● DATASET EXTRACT:
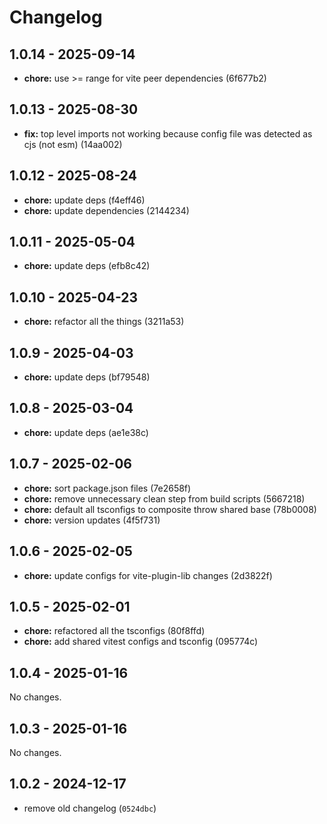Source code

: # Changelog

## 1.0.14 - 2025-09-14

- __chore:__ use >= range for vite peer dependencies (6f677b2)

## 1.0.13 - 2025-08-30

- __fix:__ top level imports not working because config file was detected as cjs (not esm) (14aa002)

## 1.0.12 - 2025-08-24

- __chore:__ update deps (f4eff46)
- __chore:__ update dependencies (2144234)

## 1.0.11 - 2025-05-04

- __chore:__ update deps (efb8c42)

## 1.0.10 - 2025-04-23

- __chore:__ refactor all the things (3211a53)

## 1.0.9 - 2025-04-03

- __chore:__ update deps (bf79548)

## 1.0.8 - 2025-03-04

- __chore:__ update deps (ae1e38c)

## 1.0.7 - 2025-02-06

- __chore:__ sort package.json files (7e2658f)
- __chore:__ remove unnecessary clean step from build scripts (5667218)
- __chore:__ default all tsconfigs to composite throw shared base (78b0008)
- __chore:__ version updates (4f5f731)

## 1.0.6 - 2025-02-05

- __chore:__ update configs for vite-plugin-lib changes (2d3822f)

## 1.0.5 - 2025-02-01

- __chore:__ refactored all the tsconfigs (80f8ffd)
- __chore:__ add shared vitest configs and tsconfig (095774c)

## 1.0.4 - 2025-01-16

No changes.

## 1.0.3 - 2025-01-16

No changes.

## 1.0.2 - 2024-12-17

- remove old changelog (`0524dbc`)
==
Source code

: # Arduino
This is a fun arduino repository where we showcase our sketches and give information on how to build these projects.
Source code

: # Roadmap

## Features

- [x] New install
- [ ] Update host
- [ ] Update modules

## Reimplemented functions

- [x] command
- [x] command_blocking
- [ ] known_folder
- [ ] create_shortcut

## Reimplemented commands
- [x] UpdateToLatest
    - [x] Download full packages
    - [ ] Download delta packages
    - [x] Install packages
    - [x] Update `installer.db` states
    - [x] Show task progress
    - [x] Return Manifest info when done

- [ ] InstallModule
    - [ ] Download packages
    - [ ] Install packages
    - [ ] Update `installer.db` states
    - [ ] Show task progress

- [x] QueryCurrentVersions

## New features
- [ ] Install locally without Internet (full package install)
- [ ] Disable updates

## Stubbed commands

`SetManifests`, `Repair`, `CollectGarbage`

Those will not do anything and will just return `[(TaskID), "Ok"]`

● INSTRUCTIONS FOR THE TASK: Would you retype exactly the lines above, from the line with "- [x] Show task progress" to the line with "Those will not", with both end lines kept and nothing more?

● WRITTEN ANSWER:
    - [x] Show task progress
    - [x] Return Manifest info when done

- [ ] InstallModule
    - [ ] Download packages
    - [ ] Install packages
    - [ ] Update `installer.db` states
    - [ ] Show task progress

- [x] QueryCurrentVersions

## New features
- [ ] Install locally without Internet (full package install)
- [ ] Disable updates

## Stubbed commands

`SetManifests`, `Repair`, `CollectGarbage`

Those will not do anything and will just return `[(TaskID), "Ok"]`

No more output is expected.